“How boldly you answer, rash youth, for another’s pardon, for another’s life! Are you sure of your own life, your own liberty?”
“Who should desire my poor life? To whom should be dear the liberty which I do not prize myself?”
“To whom? Think you that the pillow does not move under the Shamkhal’s head, when the thought rises in his brain, that you, the true heir of the Shamkhalat of Tarki, are in favour with the Russian Government?”
“I never reckoned on its friendship, nor feared its enmity.”

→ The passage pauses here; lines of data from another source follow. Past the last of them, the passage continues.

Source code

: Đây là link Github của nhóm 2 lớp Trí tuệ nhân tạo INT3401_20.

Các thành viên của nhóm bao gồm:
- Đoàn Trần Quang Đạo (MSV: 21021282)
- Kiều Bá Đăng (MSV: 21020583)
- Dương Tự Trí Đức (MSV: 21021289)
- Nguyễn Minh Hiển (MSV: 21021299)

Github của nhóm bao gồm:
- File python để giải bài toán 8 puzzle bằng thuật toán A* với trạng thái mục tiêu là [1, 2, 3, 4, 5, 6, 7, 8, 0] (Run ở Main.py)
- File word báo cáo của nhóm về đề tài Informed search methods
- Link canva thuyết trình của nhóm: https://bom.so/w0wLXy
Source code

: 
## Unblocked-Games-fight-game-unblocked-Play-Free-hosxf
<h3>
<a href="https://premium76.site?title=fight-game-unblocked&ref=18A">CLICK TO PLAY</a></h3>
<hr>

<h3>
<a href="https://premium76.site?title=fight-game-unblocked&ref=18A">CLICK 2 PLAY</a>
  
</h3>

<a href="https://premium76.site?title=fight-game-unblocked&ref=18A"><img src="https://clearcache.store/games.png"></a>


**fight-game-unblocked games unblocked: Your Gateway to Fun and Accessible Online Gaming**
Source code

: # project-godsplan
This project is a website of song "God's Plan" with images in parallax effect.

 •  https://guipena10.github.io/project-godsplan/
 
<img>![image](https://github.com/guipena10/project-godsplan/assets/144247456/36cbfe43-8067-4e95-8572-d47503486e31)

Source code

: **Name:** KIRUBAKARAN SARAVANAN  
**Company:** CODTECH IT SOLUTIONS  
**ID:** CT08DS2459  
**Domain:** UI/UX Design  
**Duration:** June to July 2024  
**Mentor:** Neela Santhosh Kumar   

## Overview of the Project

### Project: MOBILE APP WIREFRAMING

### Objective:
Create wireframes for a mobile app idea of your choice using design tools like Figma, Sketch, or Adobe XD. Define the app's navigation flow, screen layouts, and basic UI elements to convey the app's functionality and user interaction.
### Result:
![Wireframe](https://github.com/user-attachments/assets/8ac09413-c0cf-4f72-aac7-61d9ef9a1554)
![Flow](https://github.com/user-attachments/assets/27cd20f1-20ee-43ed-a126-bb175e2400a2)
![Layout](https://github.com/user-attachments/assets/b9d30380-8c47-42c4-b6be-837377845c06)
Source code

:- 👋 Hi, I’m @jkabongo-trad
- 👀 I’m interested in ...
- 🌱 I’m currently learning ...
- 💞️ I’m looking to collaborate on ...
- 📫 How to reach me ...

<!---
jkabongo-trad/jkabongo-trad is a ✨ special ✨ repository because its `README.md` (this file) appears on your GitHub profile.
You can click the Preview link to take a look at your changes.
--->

“Fear it not, but do not despise it. Do you know that an express, sent from Tarki to Yermoloff, arrived a moment too late, to request him to show no mercy, but to execute you as a traitor? The Shamkhal was before ready to betray you with a kiss, if he could; but now, that you have sent back his blind daughter to him, he no longer conceals his hate.”
“Who will dare to touch me, under Verkhoffsky’s protection?”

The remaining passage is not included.